Apart from any stone in our valley already seeping with history, those of you who bought property in El Burgo and Yunquera are not only walking in the footsteps of Romans, Visigoths and Vandals, but also living in ‘Bandolero Country’: for it’s in El Burgo that Pasos Largos was born, and at a cave near Yunquera where he hid and was shot.
This was in 1934, after a lifetime of 60 years, of which a good 30 years dedicated to creativity with the landscape and the law – and having kidnapping as specialty. The mayor of Ronda was one of the victims, but especially the very wealthy landowner of Cuevas de Becerro who, at the time, was a person of such standing and national influence that it triggered the police station of all surrounding communities to go on a manhunt of epic proportions.
Mainly targeting the bourgeoisie or those high up the social ladder, resulted in some secretive popularity with those a few steps down.
Juan Mingolla Gallardo, by the way, was his actual name: born in El Burgo in 1873, and taking the name ‘Pasos Largos’ over from his father who seemed to have had a peculiar walk.
Even if you have never heard this story before, if you have ever taken the road from Yunquera to Ronda it might not come as a surprise to you: you might not be the first to suddenly wish you brought music of Ennio Morricone.
In a province not short of breathtaking views, these in this corner of our valley still stand out. It is little wonder that the triangle El Burgo-Yunquera-Casarabonela is our valley’s top spot for anyone who loves horses, bird watching or hiking – or of absolutely stunning and unspoilt landscapes, and the real Andalusian life.
It might not come as a surprise that when ‘Long Steps’ was offered a job and finally found stability as keeper of a finca, he felt the pull of his adventurous life and turned back to the hills.

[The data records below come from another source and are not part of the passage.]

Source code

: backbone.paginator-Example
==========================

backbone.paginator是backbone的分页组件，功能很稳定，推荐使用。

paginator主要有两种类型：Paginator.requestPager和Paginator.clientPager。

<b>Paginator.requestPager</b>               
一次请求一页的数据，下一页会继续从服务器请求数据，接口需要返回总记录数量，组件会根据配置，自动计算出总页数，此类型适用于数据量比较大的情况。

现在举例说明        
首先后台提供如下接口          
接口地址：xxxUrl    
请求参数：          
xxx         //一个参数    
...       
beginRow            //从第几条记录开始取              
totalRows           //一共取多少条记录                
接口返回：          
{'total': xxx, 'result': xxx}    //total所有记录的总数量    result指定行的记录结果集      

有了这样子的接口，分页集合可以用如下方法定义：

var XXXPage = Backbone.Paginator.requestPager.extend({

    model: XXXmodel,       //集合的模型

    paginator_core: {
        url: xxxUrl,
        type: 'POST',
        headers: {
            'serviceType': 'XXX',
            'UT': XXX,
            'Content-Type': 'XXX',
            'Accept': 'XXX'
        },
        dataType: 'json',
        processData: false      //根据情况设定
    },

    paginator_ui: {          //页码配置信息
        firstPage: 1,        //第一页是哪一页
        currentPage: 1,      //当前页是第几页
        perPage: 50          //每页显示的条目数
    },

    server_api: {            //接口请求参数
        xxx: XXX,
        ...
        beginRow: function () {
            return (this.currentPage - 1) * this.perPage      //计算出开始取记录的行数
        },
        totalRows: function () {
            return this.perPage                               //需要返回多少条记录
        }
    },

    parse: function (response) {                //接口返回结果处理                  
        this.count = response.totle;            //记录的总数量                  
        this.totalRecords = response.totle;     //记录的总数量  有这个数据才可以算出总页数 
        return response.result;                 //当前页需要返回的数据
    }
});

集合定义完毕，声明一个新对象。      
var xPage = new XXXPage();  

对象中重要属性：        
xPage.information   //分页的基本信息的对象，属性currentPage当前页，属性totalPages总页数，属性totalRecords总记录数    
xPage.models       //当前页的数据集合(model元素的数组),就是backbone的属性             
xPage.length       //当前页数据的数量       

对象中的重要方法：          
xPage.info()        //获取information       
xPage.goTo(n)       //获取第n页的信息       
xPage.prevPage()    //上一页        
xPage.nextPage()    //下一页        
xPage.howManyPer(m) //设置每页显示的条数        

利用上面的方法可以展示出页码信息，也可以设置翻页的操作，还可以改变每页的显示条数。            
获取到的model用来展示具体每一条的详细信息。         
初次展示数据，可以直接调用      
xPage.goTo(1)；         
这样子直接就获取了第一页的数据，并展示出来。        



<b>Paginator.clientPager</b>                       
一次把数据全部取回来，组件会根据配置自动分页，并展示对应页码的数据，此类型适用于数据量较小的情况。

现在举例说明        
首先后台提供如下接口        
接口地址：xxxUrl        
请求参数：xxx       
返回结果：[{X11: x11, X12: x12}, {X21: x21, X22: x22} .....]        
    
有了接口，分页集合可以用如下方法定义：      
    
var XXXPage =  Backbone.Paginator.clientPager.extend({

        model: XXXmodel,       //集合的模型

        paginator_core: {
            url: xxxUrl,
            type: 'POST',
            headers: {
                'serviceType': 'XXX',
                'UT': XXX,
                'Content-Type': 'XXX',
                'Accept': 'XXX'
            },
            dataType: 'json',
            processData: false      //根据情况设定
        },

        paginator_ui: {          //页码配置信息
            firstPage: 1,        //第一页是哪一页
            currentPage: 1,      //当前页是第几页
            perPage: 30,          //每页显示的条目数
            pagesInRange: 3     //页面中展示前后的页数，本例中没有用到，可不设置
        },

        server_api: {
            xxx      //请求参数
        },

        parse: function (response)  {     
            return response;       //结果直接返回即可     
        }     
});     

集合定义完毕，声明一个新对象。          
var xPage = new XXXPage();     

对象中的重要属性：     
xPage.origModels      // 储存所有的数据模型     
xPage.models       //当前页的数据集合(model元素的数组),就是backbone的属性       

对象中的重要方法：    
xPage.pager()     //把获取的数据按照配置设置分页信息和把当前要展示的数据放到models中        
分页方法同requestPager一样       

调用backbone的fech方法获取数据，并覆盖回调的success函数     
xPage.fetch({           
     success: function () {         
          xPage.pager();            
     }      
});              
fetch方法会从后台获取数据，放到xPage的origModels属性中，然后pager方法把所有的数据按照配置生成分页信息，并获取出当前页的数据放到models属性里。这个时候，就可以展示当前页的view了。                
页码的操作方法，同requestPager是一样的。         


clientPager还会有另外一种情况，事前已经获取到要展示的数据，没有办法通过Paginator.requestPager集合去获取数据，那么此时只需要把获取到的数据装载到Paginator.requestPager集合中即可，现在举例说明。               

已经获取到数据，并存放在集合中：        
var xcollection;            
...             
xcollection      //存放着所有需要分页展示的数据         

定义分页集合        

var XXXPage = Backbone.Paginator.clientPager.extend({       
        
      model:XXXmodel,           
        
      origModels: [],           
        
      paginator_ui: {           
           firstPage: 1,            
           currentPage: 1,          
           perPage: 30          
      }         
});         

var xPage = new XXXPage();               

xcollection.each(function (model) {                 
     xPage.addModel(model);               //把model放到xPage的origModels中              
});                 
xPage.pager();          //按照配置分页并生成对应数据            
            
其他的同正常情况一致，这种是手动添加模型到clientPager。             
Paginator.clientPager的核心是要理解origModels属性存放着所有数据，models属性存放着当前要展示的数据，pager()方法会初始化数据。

And it definitely won’t be a surprise to hear that when the troops yelled “surrender or we are going to kill you”, the last words were: “Then kill me“! (Clint Eastwood, are you reading this?)
Today, the last Bandolero is largely forgotten – he has become the material of myths, making that one can find positive (admired by villagers) as well as negative (mean character) accounts – but mainly no accounts at all.
In 1985 a movie was made about him, and in El Burgo you still find a ‘Parque de Pasos Largos‘ with his bust, but that’s where his long steps in the sand of time start to become invisible.
The same El Burgo, by the way, where you can enjoy the XXXI Festival de Flamenco this Saturday August 20th – as of 23:00 on the patio of the Colegio de San Augustin in the centre of town.
Flamenco in combination with El Burgo – the experience can’t get more Andalusian than that.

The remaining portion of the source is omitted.